Молодой человек знал, что именно в этот момент Федор Петрович не позволит ему просто уйти от ответа. И вдруг захотелось на самом деле высказаться. О том, о чем так давно хотелось, что хранилось столько лет в глубине его уставшего от боли и переживаний подсознания.
Он улыбнулся. Достаточно неестественно. Неестественно настолько, что сам обратил на это внимание и еще больше смутился.
- Я бы хотел познакомиться с одним человеком больше всего на свете.
Федор Петрович перехватил его взгляд. Он знал, что это Начало. Открытие дверей, давно запыленных временем, страхами, надеждами…
Приглушенный свет в комнате не скрывал откровенного взгляда, ждущего (так ждущего!) вопросов. Ответы уже были готовы, необходимо было просто дать им способность выйти на волю…
- Женщина?
Федор Петрович прекрасно себе представлял, чего именно желает врач.
- Женщина.
- Мы в схожи с вами. Разница в том, что, видимо, вы никогда не знали женщины, о которой говорите, а я… Знал всю жизнь, но не ее. – на шее старика обозначились вены.

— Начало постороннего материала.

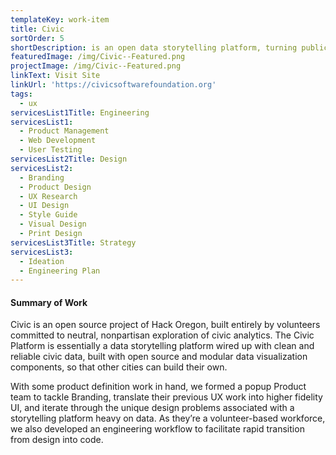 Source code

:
 ```yaml
---
templateKey: work-item
title: Civic
sortOrder: 5
shortDescription: is an open data storytelling platform, turning public information into public knowledge.
featuredImage: /img/Civic--Featured.png
projectImage: /img/Civic--Featured.png
linkText: Visit Site
linkUrl: 'https://civicsoftwarefoundation.org'
tags:
  - ux
servicesList1Title: Engineering
servicesList1:
  - Product Management
  - Web Development
  - User Testing
servicesList2Title: Design
servicesList2:
  - Branding
  - Product Design
  - UX Research
  - UI Design
  - Style Guide
  - Visual Design
  - Print Design
servicesList3Title: Strategy
servicesList3:
  - Ideation
  - Engineering Plan
---
```


#### Summary of Work

Civic is an open source project of Hack Oregon, built entirely by volunteers committed to neutral, nonpartisan exploration of civic analytics. The Civic Platform is essentially a data storytelling platform wired up with clean and reliable civic data, built with open source and modular data visualization components, so that other cities can build their own.

With some product definition work in hand, we formed a popup Product team to tackle Branding, translate their previous UX work into higher fidelity UI, and iterate through the unique design problems associated with a storytelling platform heavy on data. As they’re a volunteer-based workforce, we also developed an engineering workflow to facilitate rapid transition from design into code.
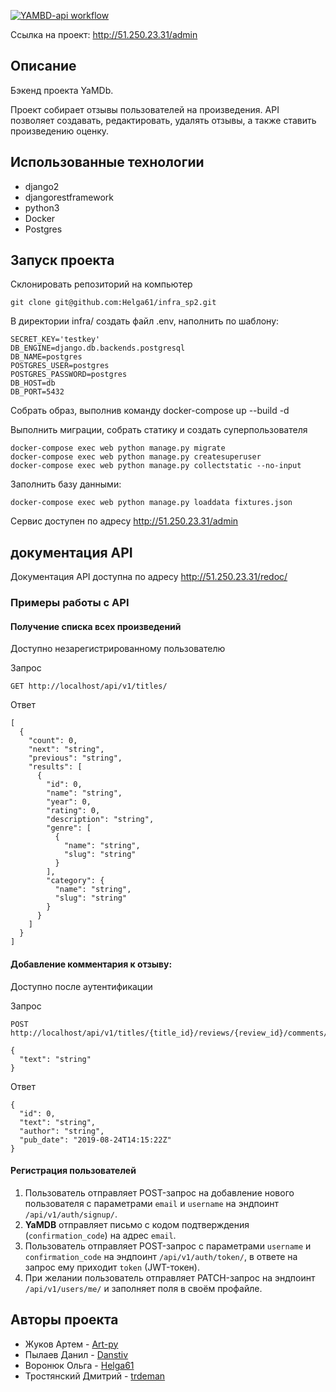 [![YAMBD-api workflow](https://github.com/Helga61/yamdb_final/actions/workflows/yamdb_workflow.yml/badge.svg)](https://github.com/Helga61/yamdb_final/actions/workflows/yamdb_workflow.yml)

Ссылка на проект: http://51.250.23.31/admin
## Описание
Бэкенд проекта YaMDb.

Проект собирает отзывы пользователей на произведения. API позволяет создавать, редактировать, удалять отзывы, а также ставить произведению оценку.

## Использованные технологии
- django2
- djangorestframework
- python3
- Docker
- Postgres

## Запуск проекта
Склонировать репозиторий на компьютер

```
git clone git@github.com:Helga61/infra_sp2.git
```

В директории infra/ создать файл .env, наполнить по шаблону:

```
SECRET_KEY='testkey'
DB_ENGINE=django.db.backends.postgresql
DB_NAME=postgres
POSTGRES_USER=postgres
POSTGRES_PASSWORD=postgres
DB_HOST=db
DB_PORT=5432
```

Собрать образ, выполнив команду docker-compose up --build -d

Выполнить миграции, собрать статику и создать суперпользователя

```
docker-compose exec web python manage.py migrate
docker-compose exec web python manage.py createsuperuser
docker-compose exec web python manage.py collectstatic --no-input
```

Заполнить базу данными:

```
docker-compose exec web python manage.py loaddata fixtures.json
```

Сервис доступен по адресу http://51.250.23.31/admin

## документация API

Документация API доступна по адресу http://51.250.23.31/redoc/

### Примеры работы с API

#### Получение списка всех произведений
Доступно незарегистрированному пользователю

Запрос
```
GET http://localhost/api/v1/titles/
```
Ответ
```
[
  {
    "count": 0,
    "next": "string",
    "previous": "string",
    "results": [
      {
        "id": 0,
        "name": "string",
        "year": 0,
        "rating": 0,
        "description": "string",
        "genre": [
          {
            "name": "string",
            "slug": "string"
          }
        ],
        "category": {
          "name": "string",
          "slug": "string"
        }
      }
    ]
  }
]
```

#### Добавление комментария к отзыву:
Доступно после аутентификации

Запрос
```
POST http://localhost/api/v1/titles/{title_id}/reviews/{review_id}/comments/

{
  "text": "string"
}
```
Ответ
```
{
  "id": 0,
  "text": "string",
  "author": "string",
  "pub_date": "2019-08-24T14:15:22Z"
}
```

#### Регистрация пользователей

1. Пользователь отправляет POST-запрос на добавление нового пользователя с параметрами `email` и `username` на эндпоинт `/api/v1/auth/signup/`.
2. **YaMDB** отправляет письмо с кодом подтверждения (`confirmation_code`) на адрес `email`.
3. Пользователь отправляет POST-запрос с параметрами `username` и `confirmation_code` на эндпоинт `/api/v1/auth/token/`, в ответе на запрос ему приходит `token` (JWT-токен).
4. При желании пользователь отправляет PATCH-запрос на эндпоинт `/api/v1/users/me/` и заполняет поля в своём профайле.

## Авторы проекта

- Жуков Артем - [Art-py](https://github.com/Art-py)
- Пылаев Данил - [Danstiv](https://github.com/danstiv)
- Воронюк Ольга - [Helga61](https://github.com/Helga61)
- Тростянский Дмитрий - [trdeman](https://github.com/trdeman)
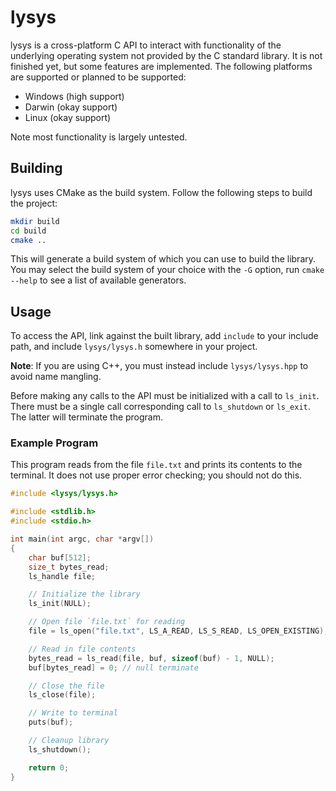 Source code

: # lysys

lysys is a cross-platform C API to interact with functionality of the underlying operating system not provided by the C standard library. It is not finished yet, but some features are implemented. The following platforms are supported or planned to be supported:

- Windows (high support)
- Darwin (okay support)
- Linux (okay support)

Note most functionality is largely untested.

## Building

lysys uses CMake as the build system. Follow the following steps to build the project:

```sh
mkdir build
cd build
cmake ..
```
 
This will generate a build system of which you can use to build the library. You may select the build system of your choice with the `-G` option, run `cmake --help` to see a list of available generators.

## Usage

To access the API, link against the built library, add `include` to your include path, and include `lysys/lysys.h` somewhere in your project.

**Note**: If you are using C++, you must instead include `lysys/lysys.hpp` to avoid name mangling.

Before making any calls to the API must be initialized with a call to `ls_init`. There must be a single call corresponding call to `ls_shutdown` or `ls_exit`. The latter will terminate the program.

### Example Program

This program reads from the file `file.txt` and prints its contents to the terminal. It does not use proper error checking; you should not do this.

```c
#include <lysys/lysys.h>

#include <stdlib.h>
#include <stdio.h>

int main(int argc, char *argv[])
{
    char buf[512];
    size_t bytes_read;
    ls_handle file;

    // Initialize the library
    ls_init(NULL);

    // Open file `file.txt` for reading
    file = ls_open("file.txt", LS_A_READ, LS_S_READ, LS_OPEN_EXISTING);

    // Read in file contents
    bytes_read = ls_read(file, buf, sizeof(buf) - 1, NULL);
    buf[bytes_read] = 0; // null terminate

    // Close the file
    ls_close(file);

    // Write to terminal
    puts(buf);

    // Cleanup library
    ls_shutdown();

    return 0;
}
```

Врачу стало интересно. Желание высказаться боролось с любопытством выслушать. Они стали объясняться одновременно. Федор Петрович остановился и дал возможность сказать молодому человеку.
- Моя мама. Я никогда ее не видел. Знаю только одно, она оставила меня в доме для новорожденных и ушла.
- Вы стали насколько мне известно, акушером?
- Откуда вам это известно?
- Я наблюдаю за вами довольно долго. Ваше пристальное внимание ко мне вызвало, можно сказать ответную реакцию, - Федор Петрович улыбнулся, без мнительности, цинизма.
- Да, в детстве я решил для себя, что буду присутствовать при рождении детей, и не позволю больше ни одной матери бросить своего ребенка вот так, ни спросив его мнения, или заставлю ее привести веские аргументы на это.
- Теперь вы здесь…
- Судьба закинула. Зачем только? Иногда думаю, что если все не просто так, почему именно сюда?
Федор Петрович задумался. Действительно, что держит человека, еще не видевшего жизнь в ситуации, полной старости, безысходности и равнодушия? Ему стало стыдно. Он вспомнил многие моменты, не содержавшие в себе ни капли добра и уважения к ближнему, он сам осознанно создавал их...
- Когда-нибудь, надеюсь, вы получите ответ на свой вопрос, молодой человек. И он вас не разочарует.
Тишина. Такая тягостная… Каждому много было чего сказать, но оба молчали. Всегда страшно протянуть вперед руку и разрушить невидимую стену, отделяющую внутреннюю жизнь черных и полных грусти мыслей от реальности.
Никто из них не решился, но каждый почувствовал, что главный разговор еще впереди.